== THE TASK ==
Look through the records below and give the number of lines holding the string "located", nothing more.

--- EXERCISE MATERIAL Enclosed Below ---

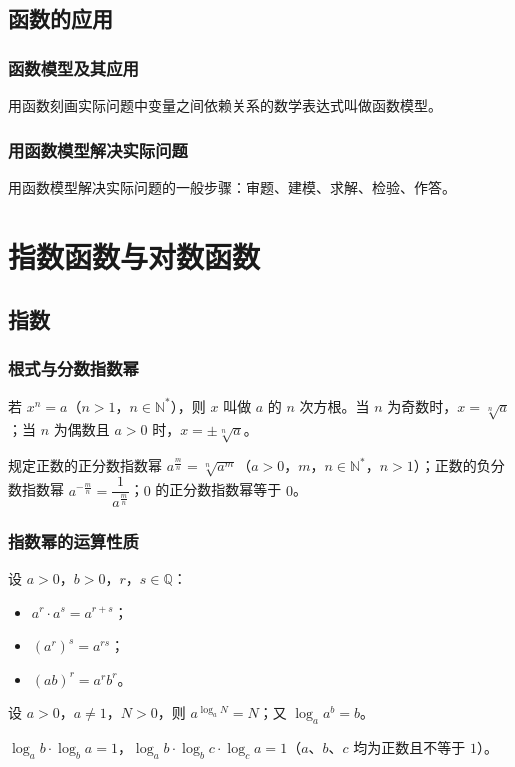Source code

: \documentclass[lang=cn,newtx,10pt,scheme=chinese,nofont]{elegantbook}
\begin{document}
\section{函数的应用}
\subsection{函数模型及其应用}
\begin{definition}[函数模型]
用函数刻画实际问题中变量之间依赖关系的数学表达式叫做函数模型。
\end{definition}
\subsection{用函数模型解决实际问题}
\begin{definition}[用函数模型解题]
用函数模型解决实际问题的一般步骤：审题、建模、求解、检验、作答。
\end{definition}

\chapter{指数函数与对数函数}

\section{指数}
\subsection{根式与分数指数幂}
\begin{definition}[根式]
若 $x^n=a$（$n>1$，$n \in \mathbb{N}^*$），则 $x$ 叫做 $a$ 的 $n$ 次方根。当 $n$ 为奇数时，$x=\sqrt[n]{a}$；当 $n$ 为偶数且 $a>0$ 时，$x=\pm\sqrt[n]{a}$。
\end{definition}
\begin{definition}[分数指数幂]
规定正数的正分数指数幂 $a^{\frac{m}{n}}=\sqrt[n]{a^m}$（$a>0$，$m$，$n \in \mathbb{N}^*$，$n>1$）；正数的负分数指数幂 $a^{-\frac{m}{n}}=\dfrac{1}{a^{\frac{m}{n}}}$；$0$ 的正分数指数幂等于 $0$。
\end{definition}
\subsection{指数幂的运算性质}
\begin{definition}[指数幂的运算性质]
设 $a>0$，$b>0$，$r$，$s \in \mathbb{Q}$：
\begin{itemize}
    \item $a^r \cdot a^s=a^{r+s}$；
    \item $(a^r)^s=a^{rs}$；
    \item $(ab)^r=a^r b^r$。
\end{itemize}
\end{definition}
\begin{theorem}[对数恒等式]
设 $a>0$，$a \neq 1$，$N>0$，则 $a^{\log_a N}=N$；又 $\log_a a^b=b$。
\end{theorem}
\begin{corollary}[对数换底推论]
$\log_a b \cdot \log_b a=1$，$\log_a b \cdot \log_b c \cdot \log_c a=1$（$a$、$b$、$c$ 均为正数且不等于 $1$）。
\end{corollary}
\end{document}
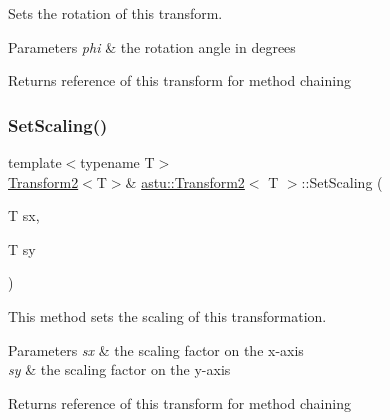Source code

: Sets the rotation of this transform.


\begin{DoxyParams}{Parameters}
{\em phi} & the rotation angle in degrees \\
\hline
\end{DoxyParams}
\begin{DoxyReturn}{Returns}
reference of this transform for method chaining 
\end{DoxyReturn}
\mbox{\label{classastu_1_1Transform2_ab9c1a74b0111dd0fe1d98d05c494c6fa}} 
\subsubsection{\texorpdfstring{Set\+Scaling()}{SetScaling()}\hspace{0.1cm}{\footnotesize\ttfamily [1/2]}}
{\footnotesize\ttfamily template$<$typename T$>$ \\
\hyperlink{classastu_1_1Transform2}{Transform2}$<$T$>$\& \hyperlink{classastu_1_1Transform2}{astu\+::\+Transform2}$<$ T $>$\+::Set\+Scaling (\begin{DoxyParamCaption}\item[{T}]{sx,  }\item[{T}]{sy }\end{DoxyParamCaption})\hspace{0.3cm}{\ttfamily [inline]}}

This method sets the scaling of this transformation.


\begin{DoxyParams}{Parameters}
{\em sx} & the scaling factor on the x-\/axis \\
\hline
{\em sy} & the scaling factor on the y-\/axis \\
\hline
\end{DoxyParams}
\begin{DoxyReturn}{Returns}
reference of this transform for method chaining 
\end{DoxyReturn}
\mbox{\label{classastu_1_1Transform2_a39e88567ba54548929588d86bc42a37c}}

--- End of Enclosed EXERCISE MATERIAL ---
--- EXERCISE MATERIAL Enclosed Below ---

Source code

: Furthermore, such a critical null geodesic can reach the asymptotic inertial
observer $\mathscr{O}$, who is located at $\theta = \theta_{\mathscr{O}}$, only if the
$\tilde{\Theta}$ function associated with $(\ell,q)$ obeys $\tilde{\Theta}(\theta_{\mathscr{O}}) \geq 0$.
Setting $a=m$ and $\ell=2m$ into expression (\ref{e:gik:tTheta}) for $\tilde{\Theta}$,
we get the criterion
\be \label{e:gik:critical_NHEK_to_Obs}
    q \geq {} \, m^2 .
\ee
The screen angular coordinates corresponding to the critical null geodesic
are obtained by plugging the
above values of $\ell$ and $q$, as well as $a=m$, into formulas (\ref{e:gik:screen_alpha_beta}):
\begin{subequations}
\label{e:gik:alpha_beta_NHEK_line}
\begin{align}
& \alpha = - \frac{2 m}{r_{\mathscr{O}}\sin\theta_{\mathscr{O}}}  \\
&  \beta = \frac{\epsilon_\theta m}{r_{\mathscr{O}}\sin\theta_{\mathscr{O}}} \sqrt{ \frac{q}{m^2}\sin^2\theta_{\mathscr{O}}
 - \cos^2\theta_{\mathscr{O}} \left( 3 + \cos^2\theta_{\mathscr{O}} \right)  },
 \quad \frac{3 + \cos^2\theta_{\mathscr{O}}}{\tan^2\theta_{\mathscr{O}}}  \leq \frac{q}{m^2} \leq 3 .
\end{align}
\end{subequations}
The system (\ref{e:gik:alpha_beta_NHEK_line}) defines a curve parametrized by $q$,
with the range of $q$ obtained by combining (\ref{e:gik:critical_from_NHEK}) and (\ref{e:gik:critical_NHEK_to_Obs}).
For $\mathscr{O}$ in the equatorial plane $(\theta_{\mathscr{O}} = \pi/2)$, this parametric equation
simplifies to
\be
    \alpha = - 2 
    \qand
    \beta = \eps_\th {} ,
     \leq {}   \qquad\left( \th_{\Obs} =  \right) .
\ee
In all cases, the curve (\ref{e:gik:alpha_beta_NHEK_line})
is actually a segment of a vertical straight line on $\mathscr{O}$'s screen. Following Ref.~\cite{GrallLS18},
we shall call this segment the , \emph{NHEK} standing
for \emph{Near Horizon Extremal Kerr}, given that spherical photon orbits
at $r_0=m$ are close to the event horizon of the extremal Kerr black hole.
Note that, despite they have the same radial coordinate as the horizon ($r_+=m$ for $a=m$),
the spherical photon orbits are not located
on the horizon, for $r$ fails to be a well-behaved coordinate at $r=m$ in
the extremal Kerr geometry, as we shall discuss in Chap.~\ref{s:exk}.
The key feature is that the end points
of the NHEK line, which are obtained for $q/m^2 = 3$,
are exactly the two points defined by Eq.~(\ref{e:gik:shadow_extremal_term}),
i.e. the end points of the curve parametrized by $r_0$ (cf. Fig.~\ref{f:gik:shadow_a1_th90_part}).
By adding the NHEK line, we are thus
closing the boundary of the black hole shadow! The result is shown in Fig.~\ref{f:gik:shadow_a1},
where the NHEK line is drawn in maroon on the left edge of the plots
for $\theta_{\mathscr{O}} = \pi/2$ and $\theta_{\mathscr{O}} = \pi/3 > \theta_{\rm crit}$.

--- End of Enclosed EXERCISE MATERIAL ---
--- EXERCISE MATERIAL Enclosed Below ---

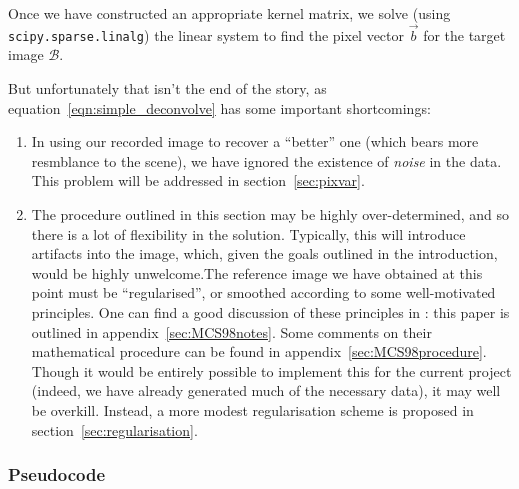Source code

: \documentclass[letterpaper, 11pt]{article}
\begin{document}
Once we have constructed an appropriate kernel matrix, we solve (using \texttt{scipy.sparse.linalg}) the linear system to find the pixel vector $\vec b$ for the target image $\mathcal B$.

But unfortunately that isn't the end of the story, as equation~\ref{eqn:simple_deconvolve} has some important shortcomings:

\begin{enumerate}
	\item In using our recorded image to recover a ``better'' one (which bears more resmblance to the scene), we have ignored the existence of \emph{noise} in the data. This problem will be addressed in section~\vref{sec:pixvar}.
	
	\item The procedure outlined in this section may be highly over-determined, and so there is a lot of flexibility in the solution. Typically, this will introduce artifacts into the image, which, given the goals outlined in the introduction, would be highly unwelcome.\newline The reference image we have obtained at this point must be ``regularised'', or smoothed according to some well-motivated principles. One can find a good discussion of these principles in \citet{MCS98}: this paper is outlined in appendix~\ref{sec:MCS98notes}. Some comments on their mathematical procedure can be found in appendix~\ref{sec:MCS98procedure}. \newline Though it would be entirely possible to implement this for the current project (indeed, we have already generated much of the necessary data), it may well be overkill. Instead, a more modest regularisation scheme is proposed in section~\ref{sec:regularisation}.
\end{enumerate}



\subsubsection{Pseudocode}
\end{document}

--- End of Enclosed EXERCISE MATERIAL ---

== REPLY ==
2